The star historian offers his necessarily iconoclastic and sardonic takes on what’s at stake with COVID-19, wokeism, the return of empires and more.
He is one of the planet’s most celebrated historians, and without doubt the most provocative. As a researcher at Stanford University’s Hoover Institution, Niall Ferguson enjoys taking contrarian positions almost as much as selecting broad and multidisciplinary topics for his books. In his passionate new book published in English as “Doom, The Politics of Catastrophe,” the Scotsman returns to the history of catastrophes and the role politics play in such disasters. Pandemics are on the menu to be sure, but so are earthquakes, tsunamis, wars and famines.
In granting this major interview to L’Express, Ferguson sets COVID-19 in historical perspective and offers his unique view of the woke movement, as he connects it to a religious desire for expiation. Lastly, the historian explains why he believes we’re in a new cold war between the United States and China, with the United States being much weaker than is often thought. His vision is biting!
Your book is not only about pandemics, but all sorts of catastrophes and the political responses to them. Why this choice?

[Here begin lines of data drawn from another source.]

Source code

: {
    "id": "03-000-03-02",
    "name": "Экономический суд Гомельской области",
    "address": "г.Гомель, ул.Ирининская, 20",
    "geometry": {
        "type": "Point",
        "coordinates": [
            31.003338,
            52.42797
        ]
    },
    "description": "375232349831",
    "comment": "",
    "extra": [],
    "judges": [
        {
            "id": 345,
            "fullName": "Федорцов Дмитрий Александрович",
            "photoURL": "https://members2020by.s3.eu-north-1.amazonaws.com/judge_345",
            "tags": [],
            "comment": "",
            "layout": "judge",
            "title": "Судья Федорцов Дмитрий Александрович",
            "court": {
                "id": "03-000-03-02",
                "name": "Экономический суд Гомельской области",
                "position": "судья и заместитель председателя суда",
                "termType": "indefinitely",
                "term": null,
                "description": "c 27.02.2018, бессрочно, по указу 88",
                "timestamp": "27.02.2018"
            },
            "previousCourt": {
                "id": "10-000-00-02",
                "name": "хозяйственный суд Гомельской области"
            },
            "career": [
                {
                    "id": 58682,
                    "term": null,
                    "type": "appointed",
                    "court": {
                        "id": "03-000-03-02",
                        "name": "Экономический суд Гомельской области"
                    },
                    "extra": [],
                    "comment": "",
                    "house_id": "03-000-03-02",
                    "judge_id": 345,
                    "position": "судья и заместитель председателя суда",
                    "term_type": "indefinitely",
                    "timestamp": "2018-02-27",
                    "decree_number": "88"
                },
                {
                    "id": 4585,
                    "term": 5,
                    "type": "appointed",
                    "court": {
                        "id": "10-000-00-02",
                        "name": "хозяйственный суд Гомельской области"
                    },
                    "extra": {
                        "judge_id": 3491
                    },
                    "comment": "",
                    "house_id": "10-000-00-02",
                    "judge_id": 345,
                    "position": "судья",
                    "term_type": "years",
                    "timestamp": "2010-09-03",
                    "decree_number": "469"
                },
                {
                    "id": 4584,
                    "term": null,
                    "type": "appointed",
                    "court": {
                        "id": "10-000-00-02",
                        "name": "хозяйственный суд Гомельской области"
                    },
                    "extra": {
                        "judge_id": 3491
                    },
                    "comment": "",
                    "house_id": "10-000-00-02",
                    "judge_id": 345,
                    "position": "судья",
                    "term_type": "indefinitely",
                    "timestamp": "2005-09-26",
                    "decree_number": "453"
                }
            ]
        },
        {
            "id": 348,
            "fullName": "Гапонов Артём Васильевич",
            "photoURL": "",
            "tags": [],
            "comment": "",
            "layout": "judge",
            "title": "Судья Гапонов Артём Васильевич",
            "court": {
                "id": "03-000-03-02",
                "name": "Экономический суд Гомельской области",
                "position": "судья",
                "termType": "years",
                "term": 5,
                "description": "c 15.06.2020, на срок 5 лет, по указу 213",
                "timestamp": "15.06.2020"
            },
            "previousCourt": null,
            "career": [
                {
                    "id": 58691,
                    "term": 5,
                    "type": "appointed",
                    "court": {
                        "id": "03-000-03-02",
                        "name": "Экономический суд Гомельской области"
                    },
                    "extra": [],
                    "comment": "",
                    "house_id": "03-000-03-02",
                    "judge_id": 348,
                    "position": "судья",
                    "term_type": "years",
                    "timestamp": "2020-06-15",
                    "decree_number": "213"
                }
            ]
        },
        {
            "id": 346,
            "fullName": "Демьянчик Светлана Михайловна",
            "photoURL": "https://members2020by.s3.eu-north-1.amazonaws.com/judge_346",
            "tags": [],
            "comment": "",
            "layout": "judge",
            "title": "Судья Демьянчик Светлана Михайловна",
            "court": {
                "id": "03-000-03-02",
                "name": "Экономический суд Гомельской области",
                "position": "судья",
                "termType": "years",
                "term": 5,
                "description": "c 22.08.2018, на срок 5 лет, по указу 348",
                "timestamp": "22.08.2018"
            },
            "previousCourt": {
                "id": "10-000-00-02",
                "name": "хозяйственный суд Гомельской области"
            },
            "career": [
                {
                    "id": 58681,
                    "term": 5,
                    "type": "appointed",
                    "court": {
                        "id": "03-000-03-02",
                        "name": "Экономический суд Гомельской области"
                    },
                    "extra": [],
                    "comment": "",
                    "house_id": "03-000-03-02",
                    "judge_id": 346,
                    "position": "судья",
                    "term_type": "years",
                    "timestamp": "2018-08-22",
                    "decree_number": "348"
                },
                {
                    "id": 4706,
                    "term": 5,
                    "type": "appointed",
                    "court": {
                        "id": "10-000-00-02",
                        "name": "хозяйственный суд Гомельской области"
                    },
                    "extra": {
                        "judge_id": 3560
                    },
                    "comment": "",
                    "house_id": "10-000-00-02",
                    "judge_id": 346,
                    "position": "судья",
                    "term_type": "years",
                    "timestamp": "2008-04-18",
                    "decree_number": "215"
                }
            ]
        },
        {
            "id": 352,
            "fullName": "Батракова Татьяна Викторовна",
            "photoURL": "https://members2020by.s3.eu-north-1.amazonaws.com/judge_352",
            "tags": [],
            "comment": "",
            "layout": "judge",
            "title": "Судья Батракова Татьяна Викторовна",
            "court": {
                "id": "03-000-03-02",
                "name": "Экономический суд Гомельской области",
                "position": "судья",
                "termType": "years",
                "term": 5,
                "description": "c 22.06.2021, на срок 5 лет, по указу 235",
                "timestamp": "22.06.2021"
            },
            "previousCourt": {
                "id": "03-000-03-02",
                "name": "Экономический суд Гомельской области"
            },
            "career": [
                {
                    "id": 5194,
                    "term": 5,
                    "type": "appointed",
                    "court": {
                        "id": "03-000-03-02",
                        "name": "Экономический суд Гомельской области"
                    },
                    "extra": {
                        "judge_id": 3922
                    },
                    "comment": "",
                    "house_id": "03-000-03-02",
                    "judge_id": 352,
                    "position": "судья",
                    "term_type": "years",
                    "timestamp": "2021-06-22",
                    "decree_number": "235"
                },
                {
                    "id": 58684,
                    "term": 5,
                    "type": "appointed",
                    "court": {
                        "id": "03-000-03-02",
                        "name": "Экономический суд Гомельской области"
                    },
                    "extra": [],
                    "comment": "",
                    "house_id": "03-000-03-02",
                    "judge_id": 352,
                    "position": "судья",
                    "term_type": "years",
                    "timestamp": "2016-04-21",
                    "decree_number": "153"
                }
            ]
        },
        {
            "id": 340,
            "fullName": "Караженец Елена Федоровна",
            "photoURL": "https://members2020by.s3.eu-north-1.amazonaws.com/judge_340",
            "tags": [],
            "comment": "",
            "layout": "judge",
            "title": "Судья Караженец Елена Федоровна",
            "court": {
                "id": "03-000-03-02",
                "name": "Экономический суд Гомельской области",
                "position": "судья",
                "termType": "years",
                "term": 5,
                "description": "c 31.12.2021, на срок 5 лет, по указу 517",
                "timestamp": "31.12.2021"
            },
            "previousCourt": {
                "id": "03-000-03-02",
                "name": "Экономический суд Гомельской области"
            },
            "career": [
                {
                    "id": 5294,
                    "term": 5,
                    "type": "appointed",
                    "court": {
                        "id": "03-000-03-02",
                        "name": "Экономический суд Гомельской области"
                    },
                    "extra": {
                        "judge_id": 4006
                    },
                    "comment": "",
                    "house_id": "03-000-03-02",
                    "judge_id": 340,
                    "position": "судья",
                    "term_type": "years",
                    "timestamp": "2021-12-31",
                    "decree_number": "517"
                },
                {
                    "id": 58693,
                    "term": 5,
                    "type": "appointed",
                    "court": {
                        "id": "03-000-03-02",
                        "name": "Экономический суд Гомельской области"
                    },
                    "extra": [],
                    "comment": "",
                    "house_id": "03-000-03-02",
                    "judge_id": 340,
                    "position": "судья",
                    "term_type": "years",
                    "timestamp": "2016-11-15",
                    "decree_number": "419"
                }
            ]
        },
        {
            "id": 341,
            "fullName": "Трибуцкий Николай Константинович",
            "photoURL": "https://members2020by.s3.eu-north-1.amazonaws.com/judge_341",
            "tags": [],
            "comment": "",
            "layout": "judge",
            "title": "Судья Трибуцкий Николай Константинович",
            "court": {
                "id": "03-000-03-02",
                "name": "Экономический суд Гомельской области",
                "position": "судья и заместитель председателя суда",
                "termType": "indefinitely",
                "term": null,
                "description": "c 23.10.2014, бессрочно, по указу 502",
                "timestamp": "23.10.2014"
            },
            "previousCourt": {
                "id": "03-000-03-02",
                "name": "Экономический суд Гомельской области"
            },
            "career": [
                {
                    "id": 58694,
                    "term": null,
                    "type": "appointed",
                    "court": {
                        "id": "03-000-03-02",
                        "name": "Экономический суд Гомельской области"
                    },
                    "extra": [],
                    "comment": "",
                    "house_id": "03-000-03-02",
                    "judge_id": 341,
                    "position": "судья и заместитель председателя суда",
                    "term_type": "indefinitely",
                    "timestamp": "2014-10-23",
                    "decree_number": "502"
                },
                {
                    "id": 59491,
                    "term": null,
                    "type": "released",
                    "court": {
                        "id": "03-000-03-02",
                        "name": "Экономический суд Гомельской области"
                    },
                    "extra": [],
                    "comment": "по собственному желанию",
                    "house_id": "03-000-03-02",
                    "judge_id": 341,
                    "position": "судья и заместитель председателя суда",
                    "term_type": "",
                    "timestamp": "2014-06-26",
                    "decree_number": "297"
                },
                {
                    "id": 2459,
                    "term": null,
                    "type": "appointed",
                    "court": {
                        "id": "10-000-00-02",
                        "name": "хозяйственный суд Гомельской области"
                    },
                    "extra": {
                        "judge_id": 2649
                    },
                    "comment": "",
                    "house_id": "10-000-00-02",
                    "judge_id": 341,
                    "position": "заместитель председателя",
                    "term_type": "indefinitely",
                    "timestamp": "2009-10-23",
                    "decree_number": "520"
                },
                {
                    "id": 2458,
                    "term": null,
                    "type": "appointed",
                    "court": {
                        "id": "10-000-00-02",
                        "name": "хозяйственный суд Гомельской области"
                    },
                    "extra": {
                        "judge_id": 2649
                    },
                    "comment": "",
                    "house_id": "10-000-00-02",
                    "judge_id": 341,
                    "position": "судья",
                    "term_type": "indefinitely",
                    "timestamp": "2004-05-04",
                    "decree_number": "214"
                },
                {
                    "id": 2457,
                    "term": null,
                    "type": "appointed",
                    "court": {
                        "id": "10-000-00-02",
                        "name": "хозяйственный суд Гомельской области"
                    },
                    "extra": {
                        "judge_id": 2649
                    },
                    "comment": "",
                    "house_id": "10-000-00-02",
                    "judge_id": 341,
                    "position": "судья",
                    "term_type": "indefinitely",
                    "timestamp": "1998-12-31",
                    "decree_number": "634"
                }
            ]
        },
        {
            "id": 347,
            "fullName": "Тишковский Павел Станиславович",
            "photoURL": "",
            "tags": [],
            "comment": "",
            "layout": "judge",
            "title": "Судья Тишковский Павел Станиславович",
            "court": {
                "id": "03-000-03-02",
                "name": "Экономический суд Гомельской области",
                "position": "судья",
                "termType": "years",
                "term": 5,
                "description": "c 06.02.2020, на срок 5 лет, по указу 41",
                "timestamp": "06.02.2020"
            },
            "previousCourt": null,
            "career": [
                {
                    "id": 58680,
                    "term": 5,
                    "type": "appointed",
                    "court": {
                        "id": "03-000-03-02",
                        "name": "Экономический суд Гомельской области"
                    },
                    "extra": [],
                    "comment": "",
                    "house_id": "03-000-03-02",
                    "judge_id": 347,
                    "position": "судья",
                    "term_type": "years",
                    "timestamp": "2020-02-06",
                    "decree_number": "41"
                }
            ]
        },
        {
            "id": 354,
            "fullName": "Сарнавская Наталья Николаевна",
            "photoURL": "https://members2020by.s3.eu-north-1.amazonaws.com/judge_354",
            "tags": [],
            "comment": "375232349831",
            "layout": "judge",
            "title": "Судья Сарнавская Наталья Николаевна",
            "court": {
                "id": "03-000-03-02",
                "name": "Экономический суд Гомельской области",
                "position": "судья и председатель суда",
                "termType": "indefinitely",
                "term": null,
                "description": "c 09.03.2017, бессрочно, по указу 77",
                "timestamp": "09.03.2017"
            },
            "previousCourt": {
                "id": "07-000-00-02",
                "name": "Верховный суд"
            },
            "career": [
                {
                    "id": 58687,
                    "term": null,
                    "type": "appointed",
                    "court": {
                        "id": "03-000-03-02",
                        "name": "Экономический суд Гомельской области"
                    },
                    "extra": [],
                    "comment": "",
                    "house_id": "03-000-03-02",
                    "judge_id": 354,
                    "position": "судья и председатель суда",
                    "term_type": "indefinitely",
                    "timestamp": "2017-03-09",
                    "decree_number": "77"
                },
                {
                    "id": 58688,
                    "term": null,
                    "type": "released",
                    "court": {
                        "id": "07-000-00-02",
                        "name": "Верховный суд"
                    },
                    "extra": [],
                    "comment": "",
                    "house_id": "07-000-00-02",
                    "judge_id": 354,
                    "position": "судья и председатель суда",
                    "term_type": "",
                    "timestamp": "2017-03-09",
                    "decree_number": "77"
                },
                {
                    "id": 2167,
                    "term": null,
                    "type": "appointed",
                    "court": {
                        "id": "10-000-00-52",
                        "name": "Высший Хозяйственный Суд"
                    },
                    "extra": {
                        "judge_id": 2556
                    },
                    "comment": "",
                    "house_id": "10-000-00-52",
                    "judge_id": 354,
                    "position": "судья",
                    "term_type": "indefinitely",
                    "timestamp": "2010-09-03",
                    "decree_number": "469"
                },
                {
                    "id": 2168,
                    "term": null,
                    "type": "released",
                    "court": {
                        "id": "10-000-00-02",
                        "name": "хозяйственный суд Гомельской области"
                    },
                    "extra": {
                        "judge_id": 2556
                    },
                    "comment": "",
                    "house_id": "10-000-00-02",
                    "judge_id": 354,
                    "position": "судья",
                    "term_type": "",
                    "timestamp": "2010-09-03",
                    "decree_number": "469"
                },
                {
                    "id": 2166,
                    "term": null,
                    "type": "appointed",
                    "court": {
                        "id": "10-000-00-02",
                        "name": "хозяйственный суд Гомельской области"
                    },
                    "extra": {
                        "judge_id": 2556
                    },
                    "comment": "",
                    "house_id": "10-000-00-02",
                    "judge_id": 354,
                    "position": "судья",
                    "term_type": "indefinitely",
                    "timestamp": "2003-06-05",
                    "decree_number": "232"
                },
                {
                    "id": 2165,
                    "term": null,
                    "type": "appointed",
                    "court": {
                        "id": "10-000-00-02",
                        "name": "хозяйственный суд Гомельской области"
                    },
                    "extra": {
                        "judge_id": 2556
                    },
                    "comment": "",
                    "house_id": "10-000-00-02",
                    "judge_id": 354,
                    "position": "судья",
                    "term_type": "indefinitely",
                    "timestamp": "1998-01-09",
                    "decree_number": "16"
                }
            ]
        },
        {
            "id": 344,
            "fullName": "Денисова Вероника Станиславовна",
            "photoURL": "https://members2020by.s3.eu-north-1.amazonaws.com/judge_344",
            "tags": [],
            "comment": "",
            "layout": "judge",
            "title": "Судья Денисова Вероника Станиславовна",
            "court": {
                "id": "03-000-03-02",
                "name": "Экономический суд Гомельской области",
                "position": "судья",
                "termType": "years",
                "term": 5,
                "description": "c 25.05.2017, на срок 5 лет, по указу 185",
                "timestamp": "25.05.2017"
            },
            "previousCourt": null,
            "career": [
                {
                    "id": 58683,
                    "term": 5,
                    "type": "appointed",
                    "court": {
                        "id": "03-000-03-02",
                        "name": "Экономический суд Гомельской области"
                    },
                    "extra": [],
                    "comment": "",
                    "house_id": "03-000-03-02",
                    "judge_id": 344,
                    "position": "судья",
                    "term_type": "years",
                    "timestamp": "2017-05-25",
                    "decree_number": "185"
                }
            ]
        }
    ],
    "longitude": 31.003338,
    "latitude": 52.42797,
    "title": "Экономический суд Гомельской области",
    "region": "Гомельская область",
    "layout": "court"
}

From the beginning of COVID-19, I have felt that doing a global history of disasters would be an interesting challenge. We tend to separate disasters into categories with books on wars, epidemics, natural catastrophes, etc. But I believe this distinction between natural and man-made disasters is rather overdone since human societies are in constant interaction with nature. Take famines as an example: they’re not entirely natural, often having human causes, and this applies to all disasters. Even an earthquake’s damage depends on the proximity to the fault of densely populated urban areas. The COVID-19 pandemic has shown how differently a single virus affects different countries. A country presumably perfectly prepared to cope with such a health crisis like the U.S. actually mishandled it, while a small one like Taiwan only suffered seven or eight deaths in 2020. Whether this virus started naturally or escaped from a lab, its results are political and social.
There have been many comparisons between COVID-19 and the Spanish flu, yet you maintain that the Asian flu of 1957-1958 is more accurate. Have nearly 5 million deaths worldwide, doubtless an underestimate, made you change your mind?

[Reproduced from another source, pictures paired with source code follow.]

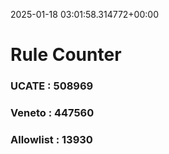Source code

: 2025-01-18 03:01:58.314772+00:00
# Rule Counter 
 ### UCATE : 508969

 ### Veneto : 447560

 ### Allowlist : 13930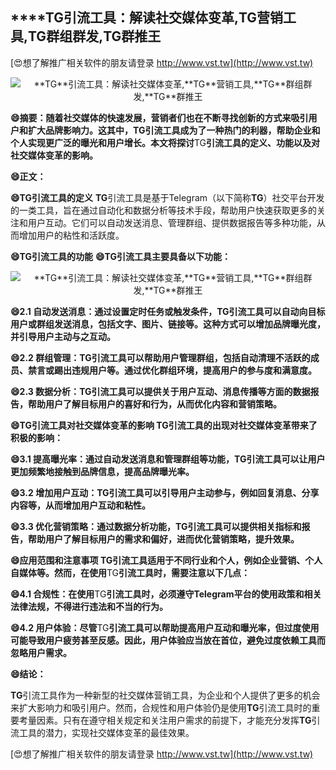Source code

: ## ****TG**引流工具：解读社交媒体变革,**TG**营销工具,**TG**群组群发,**TG**群推王**

[😍想了解推广相关软件的朋友请登录 http://www.vst.tw](http://www.vst.tw)

 <center><img src="https://vst.tw/MP4/tuiguang/png/2.png" alt="**TG**引流工具：解读社交媒体变革,**TG**营销工具,**TG**群组群发,**TG**群推王"></center>

**😄摘要：随着社交媒体的快速发展，营销者们也在不断寻找创新的方式来吸引用户和扩大品牌影响力。这其中，**TG**引流工具成为了一种热门的利器，帮助企业和个人实现更广泛的曝光和用户增长。本文将探讨**TG**引流工具的定义、功能以及对社交媒体变革的影响。**

**😄正文：**

**😄**TG**引流工具的定义**
**TG**引流工具是基于Telegram（以下简称**TG**）社交平台开发的一类工具，旨在通过自动化和数据分析等技术手段，帮助用户快速获取更多的关注和用户互动。它们可以自动发送消息、管理群组、提供数据报告等多种功能，从而增加用户的粘性和活跃度。

**😄**TG**引流工具的功能**
**😄**TG**引流工具主要具备以下功能：**

 <center><img src="https://vst.tw/MP4/tuiguang/png/6.png" alt="**TG**引流工具：解读社交媒体变革,**TG**营销工具,**TG**群组群发,**TG**群推王"></center>

**😄2.1 自动发送消息：通过设置定时任务或触发条件，**TG**引流工具可以自动向目标用户或群组发送消息，包括文字、图片、链接等。这种方式可以增加品牌曝光度，并引导用户主动与之互动。**

**😄2.2 群组管理：**TG**引流工具可以帮助用户管理群组，包括自动清理不活跃的成员、禁言或踢出违规用户等。通过优化群组环境，提高用户的参与度和满意度。**

**😄2.3 数据分析：**TG**引流工具可以提供关于用户互动、消息传播等方面的数据报告，帮助用户了解目标用户的喜好和行为，从而优化内容和营销策略。**

**😄**TG**引流工具对社交媒体变革的影响 **TG**引流工具的出现对社交媒体变革带来了积极的影响：**

**😄3.1 提高曝光率：通过自动发送消息和管理群组等功能，**TG**引流工具可以让用户更加频繁地接触到品牌信息，提高品牌曝光率。**

**😄3.2 增加用户互动：**TG**引流工具可以引导用户主动参与，例如回复消息、分享内容等，从而增加用户互动和粘性。**

**😄3.3 优化营销策略：通过数据分析功能，**TG**引流工具可以提供相关指标和报告，帮助用户了解目标用户的需求和偏好，进而优化营销策略，提升效果。**

**😄应用范围和注意事项 **TG**引流工具适用于不同行业和个人，例如企业营销、个人自媒体等。然而，在使用**TG**引流工具时，需要注意以下几点：**

**😄4.1 合规性：在使用**TG**引流工具时，必须遵守Telegram平台的使用政策和相关法律法规，不得进行违法和不当的行为。**

**😄4.2 用户体验：尽管**TG**引流工具可以帮助提高用户互动和曝光率，但过度使用可能导致用户疲劳甚至反感。因此，用户体验应当放在首位，避免过度依赖工具而忽略用户需求。**

**😄结论：**

**TG**引流工具作为一种新型的社交媒体营销工具，为企业和个人提供了更多的机会来扩大影响力和吸引用户。然而，合规性和用户体验仍是使用**TG**引流工具时的重要考量因素。只有在遵守相关规定和关注用户需求的前提下，才能充分发挥**TG**引流工具的潜力，实现社交媒体变革的最佳效果。

[😍想了解推广相关软件的朋友请登录 http://www.vst.tw](http://www.vst.tw)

To me, COVID-19 still resembles the Asian flu more despite the rise in fatalities since my book’s publication. Let’s not forget, though, that the Spanish flu killed 2% of the world population. The Asian flu offers interesting similarities since the recent virus also originated in China and spread globally very quickly. Since only older people were immunized against it, the Asian flu was also particularly dangerous in its killing of young people.
The paradox is that a country like America handled the Asian flu better back then than it does COVID-19 now. At that time, a vaccine was rapidly developed despite the existence of anti-vaccination elements, as there are currently. Another point is that, back then, a lockdown was completely unthinkable, since there was no online work people could do at home. There was thus no alternative but to await a vaccine and accept the death toll in the meantime. What strikes me is that this Asian flu had minor economic impact, whereas today COVID-19 is creating an enormous global economic downturn akin to a world war.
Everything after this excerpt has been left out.